▶ WHAT THE EXERCISE ASKS
The answer is an exact repeat of the entries below, with the pictures omitted.

= = =

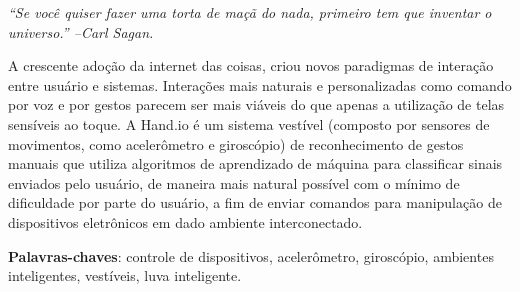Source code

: \documentclass[
	12pt,				%
  oneside,
	a4paper,			%
	chapter=TITLE,		%
	english,			%
	brazil				%
	]{abntex2}
\begin{document}
\frenchspacing


\imprimircapa

\imprimirfolhaderosto

\imprimirfolhadeaprovacao
\begin{comment}
\begin{dedicatoria}
   \vspace*{\fill}
   \centering
   \noindent
   \textit{ Dedicatória }
   \vspace*{\fill}
\end{dedicatoria}

\begin{agradecimentos}[agradecimentos]

Agradeço à minha família, meus amigos e minha namorada que sempre me apoiaram, acreditaram no meus esforços e na minha capacidade de superar meus obstáculos.
\\
Agradeço 
\end{agradecimentos}
\end{comment}

\begin{epigrafe}
    \vspace*{\fill}
	\begin{flushright}
		\textit{``Se você quiser fazer uma torta de maçã do nada, primeiro tem que inventar o universo.'' --Carl Sagan.}
	\end{flushright}
\end{epigrafe}


\setlength{\absparsep}{18pt} %
\begin{resumo}[Resumo]
A crescente adoção da internet das coisas, criou novos paradigmas de interação entre usuário e sistemas. Interações mais naturais e personalizadas como comando por voz e por gestos parecem ser mais viáveis do que apenas a utilização de telas sensíveis ao toque. A Hand.io é um sistema vestível (composto por sensores de movimentos, como acelerômetro e giroscópio) de reconhecimento de gestos manuais que utiliza algoritmos de aprendizado de máquina para classificar sinais enviados pelo usuário, de maneira mais natural possível com o mínimo de dificuldade por parte do usuário, a fim de enviar comandos para manipulação de dispositivos eletrônicos em dado ambiente interconectado.

\textbf{Palavras-chaves}: controle de dispositivos, acelerômetro, giroscópio, ambientes inteligentes, vestíveis, luva inteligente.
\end{resumo}
\end{document}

= = =

▶ EXERCISE OUTPUT
Source code

: \documentclass[
	12pt,				%
  oneside,
	a4paper,			%
	chapter=TITLE,		%
	english,			%
	brazil				%
	]{abntex2}
\begin{document}
\frenchspacing


\imprimircapa

\imprimirfolhaderosto

\imprimirfolhadeaprovacao
\begin{comment}
\begin{dedicatoria}
   \vspace*{\fill}
   \centering
   \noindent
   \textit{ Dedicatória }
   \vspace*{\fill}
\end{dedicatoria}

\begin{agradecimentos}[agradecimentos]

Agradeço à minha família, meus amigos e minha namorada que sempre me apoiaram, acreditaram no meus esforços e na minha capacidade de superar meus obstáculos.
\\
Agradeço 
\end{agradecimentos}
\end{comment}

\begin{epigrafe}
    \vspace*{\fill}
	\begin{flushright}
		\textit{``Se você quiser fazer uma torta de maçã do nada, primeiro tem que inventar o universo.'' --Carl Sagan.}
	\end{flushright}
\end{epigrafe}


\setlength{\absparsep}{18pt} %
\begin{resumo}[Resumo]
A crescente adoção da internet das coisas, criou novos paradigmas de interação entre usuário e sistemas. Interações mais naturais e personalizadas como comando por voz e por gestos parecem ser mais viáveis do que apenas a utilização de telas sensíveis ao toque. A Hand.io é um sistema vestível (composto por sensores de movimentos, como acelerômetro e giroscópio) de reconhecimento de gestos manuais que utiliza algoritmos de aprendizado de máquina para classificar sinais enviados pelo usuário, de maneira mais natural possível com o mínimo de dificuldade por parte do usuário, a fim de enviar comandos para manipulação de dispositivos eletrônicos em dado ambiente interconectado.

\textbf{Palavras-chaves}: controle de dispositivos, acelerômetro, giroscópio, ambientes inteligentes, vestíveis, luva inteligente.
\end{resumo}
\end{document}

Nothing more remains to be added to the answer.